WHAT IS EXPECTED: Do any lines in the data below contain "again"? If so, copy every one of them.

BEGIN MATERIAL SHOWN

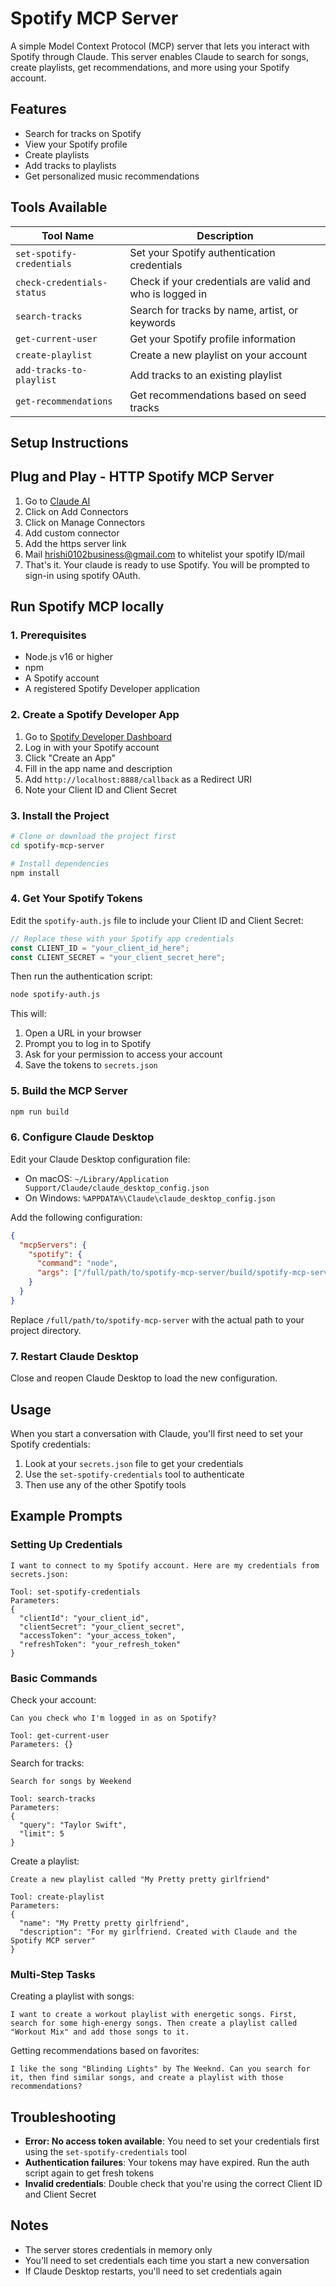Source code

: # Spotify MCP Server

A simple Model Context Protocol (MCP) server that lets you interact with Spotify through Claude. This server enables Claude to search for songs, create playlists, get recommendations, and more using your Spotify account.

## Features

- Search for tracks on Spotify
- View your Spotify profile
- Create playlists
- Add tracks to playlists
- Get personalized music recommendations

## Tools Available

| Tool Name                  | Description                                              |
| -------------------------- | -------------------------------------------------------- |
| `set-spotify-credentials`  | Set your Spotify authentication credentials              |
| `check-credentials-status` | Check if your credentials are valid and who is logged in |
| `search-tracks`            | Search for tracks by name, artist, or keywords           |
| `get-current-user`         | Get your Spotify profile information                     |
| `create-playlist`          | Create a new playlist on your account                    |
| `add-tracks-to-playlist`   | Add tracks to an existing playlist                       |
| `get-recommendations`      | Get recommendations based on seed tracks                 |

## Setup Instructions

## Plug and Play - HTTP Spotify MCP Server

1. Go to [Claude AI](https://claude.ai/)
2. Click on Add Connectors
3. Click on Manage Connectors
4. Add custom connector
5. Add the https server link
6. Mail hrishi0102business@gmail.com to whitelist your spotify ID/mail
7. That's it. Your claude is ready to use Spotify. You will be prompted to sign-in using spotify OAuth.

## Run Spotify MCP locally

### 1. Prerequisites

- Node.js v16 or higher
- npm
- A Spotify account
- A registered Spotify Developer application

### 2. Create a Spotify Developer App

1. Go to [Spotify Developer Dashboard](https://developer.spotify.com/dashboard/)
2. Log in with your Spotify account
3. Click "Create an App"
4. Fill in the app name and description
5. Add `http://localhost:8888/callback` as a Redirect URI
6. Note your Client ID and Client Secret

### 3. Install the Project

```bash
# Clone or download the project first
cd spotify-mcp-server

# Install dependencies
npm install
```

### 4. Get Your Spotify Tokens

Edit the `spotify-auth.js` file to include your Client ID and Client Secret:

```javascript
// Replace these with your Spotify app credentials
const CLIENT_ID = "your_client_id_here";
const CLIENT_SECRET = "your_client_secret_here";
```

Then run the authentication script:

```bash
node spotify-auth.js
```

This will:

1. Open a URL in your browser
2. Prompt you to log in to Spotify
3. Ask for your permission to access your account
4. Save the tokens to `secrets.json`

### 5. Build the MCP Server

```bash
npm run build
```

### 6. Configure Claude Desktop

Edit your Claude Desktop configuration file:

- On macOS: `~/Library/Application Support/Claude/claude_desktop_config.json`
- On Windows: `%APPDATA%\Claude\claude_desktop_config.json`

Add the following configuration:

```json
{
  "mcpServers": {
    "spotify": {
      "command": "node",
      "args": ["/full/path/to/spotify-mcp-server/build/spotify-mcp-server.js"]
    }
  }
}
```

Replace `/full/path/to/spotify-mcp-server` with the actual path to your project directory.

### 7. Restart Claude Desktop

Close and reopen Claude Desktop to load the new configuration.

## Usage

When you start a conversation with Claude, you'll first need to set your Spotify credentials:

1. Look at your `secrets.json` file to get your credentials
2. Use the `set-spotify-credentials` tool to authenticate
3. Then use any of the other Spotify tools

## Example Prompts

### Setting Up Credentials

```
I want to connect to my Spotify account. Here are my credentials from secrets.json:

Tool: set-spotify-credentials
Parameters:
{
  "clientId": "your_client_id",
  "clientSecret": "your_client_secret",
  "accessToken": "your_access_token",
  "refreshToken": "your_refresh_token"
}
```

### Basic Commands

Check your account:

```
Can you check who I'm logged in as on Spotify?

Tool: get-current-user
Parameters: {}
```

Search for tracks:

```
Search for songs by Weekend

Tool: search-tracks
Parameters:
{
  "query": "Taylor Swift",
  "limit": 5
}
```

Create a playlist:

```
Create a new playlist called "My Pretty pretty girlfriend"

Tool: create-playlist
Parameters:
{
  "name": "My Pretty pretty girlfriend",
  "description": "For my girlfriend. Created with Claude and the Spotify MCP server"
}
```

### Multi-Step Tasks

Creating a playlist with songs:

```
I want to create a workout playlist with energetic songs. First, search for some high-energy songs. Then create a playlist called "Workout Mix" and add those songs to it.
```

Getting recommendations based on favorites:

```
I like the song "Blinding Lights" by The Weeknd. Can you search for it, then find similar songs, and create a playlist with those recommendations?
```

## Troubleshooting

- **Error: No access token available**: You need to set your credentials first using the `set-spotify-credentials` tool
- **Authentication failures**: Your tokens may have expired. Run the auth script again to get fresh tokens
- **Invalid credentials**: Double check that you're using the correct Client ID and Client Secret

## Notes

- The server stores credentials in memory only
- You'll need to set credentials each time you start a new conversation
- If Claude Desktop restarts, you'll need to set credentials again
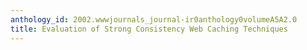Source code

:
 ```yaml
---
anthology_id: 2002.wwwjournals_journal-ir0anthology0volumeA5A2.0
title: Evaluation of Strong Consistency Web Caching Techniques
---
```

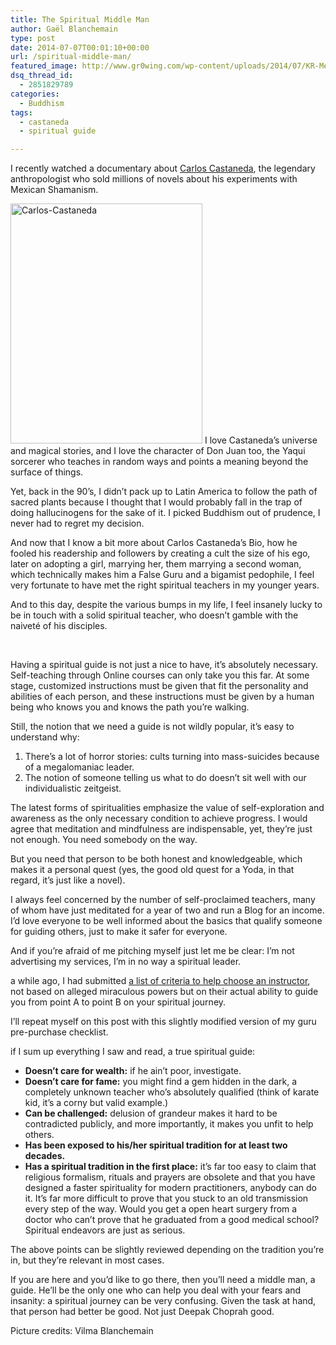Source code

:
 ```yaml
---
title: The Spiritual Middle Man
author: Gaël Blanchemain
type: post
date: 2014-07-07T00:01:10+00:00
url: /spiritual-middle-man/
featured_image: http://www.gr0wing.com/wp-content/uploads/2014/07/KR-Me.jpg
dsq_thread_id:
  - 2851829789
categories:
  - Buddhism
tags:
  - castaneda
  - spiritual guide

---
```

I recently watched a documentary about <a href="http://en.wikipedia.org/wiki/Carlos_Castaneda" target="_blank">Carlos Castaneda</a>, the legendary anthropologist who sold millions of novels about his experiments with Mexican Shamanism.

<img class="alignleft size-full wp-image-7925" src="http://www.gr0wing.com/wp-content/uploads/2014/07/Carlos-Castaneda.jpg" alt="Carlos-Castaneda" width="307" height="384" srcset="https://www.gr0wing.com/wp-content/uploads/2014/07/Carlos-Castaneda.jpg 307w, https://www.gr0wing.com/wp-content/uploads/2014/07/Carlos-Castaneda-239x300.jpg 239w" sizes="(max-width: 307px) 100vw, 307px" /> I love Castaneda&#8217;s universe and magical stories, and I love the character of Don Juan too, the Yaqui sorcerer who teaches in random ways and points a meaning beyond the surface of things.

Yet, back in the 90&#8217;s, I didn&#8217;t pack up to Latin America to follow the path of sacred plants because I thought that I would probably fall in the trap of doing hallucinogens for the sake of it. I picked Buddhism out of prudence, I never had to regret my decision.

And now that I know a bit more about Carlos Castaneda&#8217;s Bio, how he fooled his readership and followers by creating a cult the size of his ego, later on adopting a girl, marrying her, them marrying a second woman, which technically makes him a False Guru and a bigamist pedophile, I feel very fortunate to have met the right spiritual teachers in my younger years.

And to this day, despite the various bumps in my life, I feel insanely lucky to be in touch with a solid spiritual teacher, who doesn&#8217;t gamble with the naiveté of his disciples.

&nbsp;

Having a spiritual guide is not just a nice to have, it&#8217;s absolutely necessary. Self-teaching through Online courses can only take you this far. At some stage, customized instructions must be given that fit the personality and abilities of each person, and these instructions must be given by a human being who knows you and knows the path you&#8217;re walking.

Still, the notion that we need a guide is not wildly popular, it&#8217;s easy to understand why:

  1. There&#8217;s a lot of horror stories: cults turning into mass-suicides because of a megalomaniac leader.
  2. The notion of someone telling us what to do doesn&#8217;t sit well with our individualistic zeitgeist.

The latest forms of spiritualities emphasize the value of self-exploration and awareness as the only necessary condition to achieve progress. I would agree that meditation and mindfulness are indispensable, yet, they&#8217;re just not enough. You need somebody on the way.

But you need that person to be both honest and knowledgeable, which makes it a personal quest (yes, the good old quest for a Yoda, in that regard, it&#8217;s just like a novel).

I always feel concerned by the number of self-proclaimed teachers, many of whom have just meditated for a year of two and run a Blog for an income. I&#8217;d love everyone to be well informed about the basics that qualify someone for guiding others, just to make it safer for everyone.

And if you&#8217;re afraid of me pitching myself just let me be clear: I&#8217;m not advertising my services, I&#8217;m in no way a spiritual leader.

a while ago, I had submitted <a title="How to choose a spiritual master" href="http://www.gr0wing.com/how-to-choose-a-spiritual-master/" target="_blank">a list of criteria to help choose an instructor</a>, not based on alleged miraculous powers but on their actual ability to guide you from point A to point B on your spiritual journey.

I&#8217;ll repeat myself on this post with this slightly modified version of my guru pre-purchase checklist.

if I sum up everything I saw and read, a true spiritual guide:

  * **Doesn&#8217;t care for wealth:** if he ain&#8217;t poor, investigate.
  * **Doesn&#8217;t care for fame:** you might find a gem hidden in the dark, a completely unknown teacher who&#8217;s absolutely qualified (think of karate kid, it&#8217;s a corny but valid example.)
  * **Can be challenged:** delusion of grandeur makes it hard to be contradicted publicly, and more importantly, it makes you unfit to help others.
  * **Has been exposed to his/her spiritual tradition for at least two decades.**
  * **Has a spiritual tradition in the first place:** it&#8217;s far too easy to claim that religious formalism, rituals and prayers are obsolete and that you have designed a faster spirituality for modern practitioners, anybody can do it. It&#8217;s far more difficult to prove that you stuck to an old transmission every step of the way. Would you get a open heart surgery from a doctor who can&#8217;t prove that he graduated from a good medical school? Spiritual endeavors are just as serious.

The above points can be slightly reviewed depending on the tradition you&#8217;re in, but they&#8217;re relevant in most cases.

If you are here and you&#8217;d like to go there, then you&#8217;ll need a middle man, a guide. He&#8217;ll be the only one who can help you deal with your fears and insanity: a spiritual journey can be very confusing. Given the task at hand, that person had better be good. Not just Deepak Choprah good.

Picture credits: Vilma Blanchemain
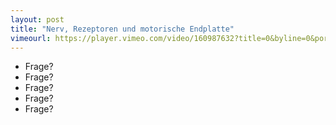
 ```yaml
---
layout: post
title: "Nerv, Rezeptoren und motorische Endplatte"
vimeourl: https://player.vimeo.com/video/160987632?title=0&byline=0&portrait=0
---
```

- Frage?
- Frage?
- Frage?
- Frage?
- Frage?




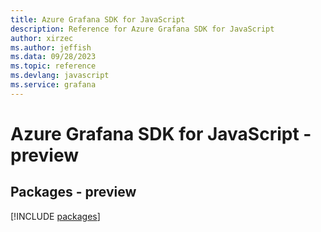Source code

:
 ```yaml
---
title: Azure Grafana SDK for JavaScript
description: Reference for Azure Grafana SDK for JavaScript
author: xirzec
ms.author: jeffish
ms.data: 09/28/2023
ms.topic: reference
ms.devlang: javascript
ms.service: grafana
---
```

# Azure Grafana SDK for JavaScript - preview
## Packages - preview
[!INCLUDE [packages](grafana-index.md)]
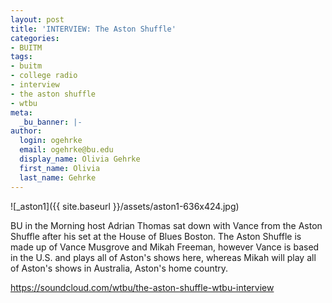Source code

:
 ```yaml
---
layout: post
title: 'INTERVIEW: The Aston Shuffle'
categories:
- BUITM
tags:
- buitm
- college radio
- interview
- the aston shuffle
- wtbu
meta:
  _bu_banner: |-
author:
  login: ogehrke
  email: ogehrke@bu.edu
  display_name: Olivia Gehrke
  first_name: Olivia
  last_name: Gehrke
---
```

![_aston1]({{ site.baseurl }}/assets/aston1-636x424.jpg)

BU in the Morning host Adrian Thomas sat down with Vance from the Aston Shuffle after his set at the House of Blues Boston. The Aston Shuffle is made up of Vance Musgrove and Mikah Freeman, however Vance is based in the U.S. and plays all of Aston's shows here, whereas Mikah will play all of Aston's shows in Australia, Aston's home country.

https://soundcloud.com/wtbu/the-aston-shuffle-wtbu-interview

END MATERIAL SHOWN

RESULT BELOW:
- **Authentication failures**: Your tokens may have expired. Run the auth script again to get fresh tokens
- If Claude Desktop restarts, you'll need to set credentials again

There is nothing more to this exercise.